Reconfigurable Intelligent Surface Assisted OFDM Relaying: Subcarrier Matching with Balanced SNR

TL;DR

This paper proposes a joint design framework for RIS-assisted OFDM relaying that optimizes subcarrier matching and passive beamforming to significantly enhance achievable rates, employing novel algorithms including branch-and-bound, difference-of-convex, and learning-to-optimize.

Contribution

It introduces a comprehensive joint optimization approach for RIS-assisted OFDM relaying, including novel algorithms for subcarrier matching and beamforming.

Findings

Achieves substantial rate gains over systems without RIS.

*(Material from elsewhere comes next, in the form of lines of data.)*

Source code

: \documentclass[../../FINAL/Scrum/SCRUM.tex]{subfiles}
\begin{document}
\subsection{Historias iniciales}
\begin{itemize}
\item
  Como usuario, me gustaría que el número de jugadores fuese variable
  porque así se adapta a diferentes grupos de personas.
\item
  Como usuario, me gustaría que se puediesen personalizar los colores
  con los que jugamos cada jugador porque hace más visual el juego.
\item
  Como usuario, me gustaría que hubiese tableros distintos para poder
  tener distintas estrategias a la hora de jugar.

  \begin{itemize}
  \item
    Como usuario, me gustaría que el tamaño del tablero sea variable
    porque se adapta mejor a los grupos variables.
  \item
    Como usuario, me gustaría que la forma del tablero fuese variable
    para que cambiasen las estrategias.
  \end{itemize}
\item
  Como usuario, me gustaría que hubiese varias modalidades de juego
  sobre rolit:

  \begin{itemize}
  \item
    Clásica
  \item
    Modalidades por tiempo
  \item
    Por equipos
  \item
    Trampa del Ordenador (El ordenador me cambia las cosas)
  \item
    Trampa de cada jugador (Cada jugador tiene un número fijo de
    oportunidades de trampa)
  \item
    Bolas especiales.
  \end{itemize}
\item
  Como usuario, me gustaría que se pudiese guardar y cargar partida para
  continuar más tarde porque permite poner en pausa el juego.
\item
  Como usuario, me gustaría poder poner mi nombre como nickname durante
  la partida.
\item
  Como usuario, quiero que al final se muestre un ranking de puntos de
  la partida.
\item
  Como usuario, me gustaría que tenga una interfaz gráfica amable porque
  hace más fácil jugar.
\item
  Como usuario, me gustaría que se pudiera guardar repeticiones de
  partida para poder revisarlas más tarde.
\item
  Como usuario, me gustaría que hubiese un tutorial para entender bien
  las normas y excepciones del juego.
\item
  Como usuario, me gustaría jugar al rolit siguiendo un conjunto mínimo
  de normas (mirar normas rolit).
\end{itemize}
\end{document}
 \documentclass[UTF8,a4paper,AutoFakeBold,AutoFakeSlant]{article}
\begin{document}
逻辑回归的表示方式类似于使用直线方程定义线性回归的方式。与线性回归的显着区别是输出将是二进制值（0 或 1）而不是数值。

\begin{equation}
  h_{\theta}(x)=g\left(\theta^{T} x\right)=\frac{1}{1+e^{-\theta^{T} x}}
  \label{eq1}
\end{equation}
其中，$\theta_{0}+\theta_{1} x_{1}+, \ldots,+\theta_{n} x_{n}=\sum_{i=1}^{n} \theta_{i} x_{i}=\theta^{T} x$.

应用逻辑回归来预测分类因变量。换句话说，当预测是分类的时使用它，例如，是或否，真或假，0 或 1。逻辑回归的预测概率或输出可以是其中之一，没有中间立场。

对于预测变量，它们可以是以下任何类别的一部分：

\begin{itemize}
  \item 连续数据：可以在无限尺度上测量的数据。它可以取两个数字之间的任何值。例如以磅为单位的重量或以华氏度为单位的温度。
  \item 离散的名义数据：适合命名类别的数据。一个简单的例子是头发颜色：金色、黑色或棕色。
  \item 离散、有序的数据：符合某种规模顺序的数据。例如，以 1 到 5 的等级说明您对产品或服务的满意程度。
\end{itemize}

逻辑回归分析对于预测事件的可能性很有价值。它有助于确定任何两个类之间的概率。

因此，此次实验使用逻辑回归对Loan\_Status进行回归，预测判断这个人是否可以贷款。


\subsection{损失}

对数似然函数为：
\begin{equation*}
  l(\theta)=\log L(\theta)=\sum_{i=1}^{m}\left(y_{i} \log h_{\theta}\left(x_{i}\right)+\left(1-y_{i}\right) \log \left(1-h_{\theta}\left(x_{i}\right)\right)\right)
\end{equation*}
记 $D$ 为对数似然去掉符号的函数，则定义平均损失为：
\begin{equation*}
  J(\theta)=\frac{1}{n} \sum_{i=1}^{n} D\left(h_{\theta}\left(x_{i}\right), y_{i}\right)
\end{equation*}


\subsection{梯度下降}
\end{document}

Balances SNR among subcarrier pairs for improved performance.

Demonstrates effectiveness of proposed algorithms through simulations.

Abstract

This paper considers a reconfigurable intelligent surface (RIS) aided orthogonal frequency division multiplexing (OFDM) relaying system, and investigates the joint design of RIS passive beamforming and subcarrier matching under two cases, where Case-I ignores the source-RIS-destination signal, while Case-II explores this signal for rate enhancement. We formulate a mixed-integer nonlinear programming (MINIP) problem to maximize the sum achievable rate of all subcarriers by jointly optimizing the passive beamforming and subcarrier matching. To solve this problem, we first develop a branch-and-bound (BnB)-based alternating optimization algorithm for attaining a near-optimal solution. Then, a low-complexity difference-of-convex penalty-based algorithm and learning-to-optimize approach are also proposed. Finally, simulation results demonstrate that the RIS-assisted OFDM relaying system achieves a substantial achievable rate gain as compared to that without RIS since RIS recasts the subcarrier matching and balances the signal-to-noise ratio (SNR) among different subcarrier pairs.